J’ai aussi une passion pour la lecture et la nature. J’ai mon propre potager. Je compose des recueils de poésie, avec plusieurs textes qui sont mes propres poèmes. Pas beaucoup, juste quelques-uns.

Etes-vous aujourd’hui plus optimiste pour l’avenir que vous ne l’étiez lorsque vous avez repris les rênes du parti travailliste il y a 9 ans, ou est-ce juste l’inverse ?

Ce qui se passe actuellement m’attriste vraiment. Toutes ces guerres. En Ukraine, à Gaza, au Yémen, au Soudan, au Congo… Et la liste est encore très longue. Ce qui me rend toutefois plus optimiste, c’est que les connaissances progressent. De nombreuses personnes qui protestent partout dans le monde contre ce qui s’est passé en Palestine ne savaient peut-être même pas où se situait la Palestine il y a un an. Et ces personnes sont malgré tout touchées par ce qu’elles ont vu.

Une dernière question. Qu’auriez-vous fait différemment durant vos cinq années à la tête du parti travailliste si vous aviez su ce que vous savez maintenant ?
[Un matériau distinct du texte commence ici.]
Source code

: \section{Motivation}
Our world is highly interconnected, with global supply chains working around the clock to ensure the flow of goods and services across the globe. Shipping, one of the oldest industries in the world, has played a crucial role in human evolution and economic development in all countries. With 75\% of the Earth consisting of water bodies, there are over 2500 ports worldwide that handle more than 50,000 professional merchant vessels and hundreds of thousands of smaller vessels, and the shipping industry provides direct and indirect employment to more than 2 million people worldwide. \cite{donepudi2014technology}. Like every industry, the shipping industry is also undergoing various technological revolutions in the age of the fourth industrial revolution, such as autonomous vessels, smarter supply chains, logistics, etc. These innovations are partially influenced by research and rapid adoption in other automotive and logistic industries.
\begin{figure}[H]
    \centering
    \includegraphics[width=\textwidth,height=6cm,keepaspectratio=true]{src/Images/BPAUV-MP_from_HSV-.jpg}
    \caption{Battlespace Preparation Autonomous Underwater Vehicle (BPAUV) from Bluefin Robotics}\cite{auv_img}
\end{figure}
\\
J’ai eu trop confiance dans la structure du parti travailliste. Je pensais, clairement à tort, que la plupart des gens qui travaillaient pour le parti travailliste le faisaient pour le bien du parti. Certains, oui certains, étaient des figures très brillantes, des personnes qui travaillaient très dur, des personnes valables et très investies. Et à côté de cela, il y avait tout un groupe de personnes sans aucun intérêt pour une quelconque forme de changement social. Ils faisaient partie d’une bureaucratie qui servait ses propres intérêts.

Au début, je n’étais pas suffisamment fort pour faire face à tout cela. Mais comment aurais-je pu savoir à quel point les gens peuvent être malhonnêtes ? Nous avons toutefois changé la politique. Nous avons combattu la politique d’austérité. Nous avons recruté 600.000 nouveaux membres et encouragé toute une génération à devenir active en politique. Partout où je vais, les gens sont toujours actifs. Je suis fier de faire partie du groupe indépendant des parlementaires que nous venons d’instituer (The Independent Alliance, ndlr). Et avec le projet Peace and Justice, nous comptons maintenant 60.000 followers. Nous promouvons le changement économique, la collaboration internationale pour la paix et la justice, l’organisation de communautés locales… Toutes ces choses me remplissent d’espoir et me donnent suffisamment d’énergie pour continuer.

Merci pour cet entretien. C’était un véritable honneur.

C’était un plaisir de pouvoir m’entretenir avec vous. Merci du fond du cœur.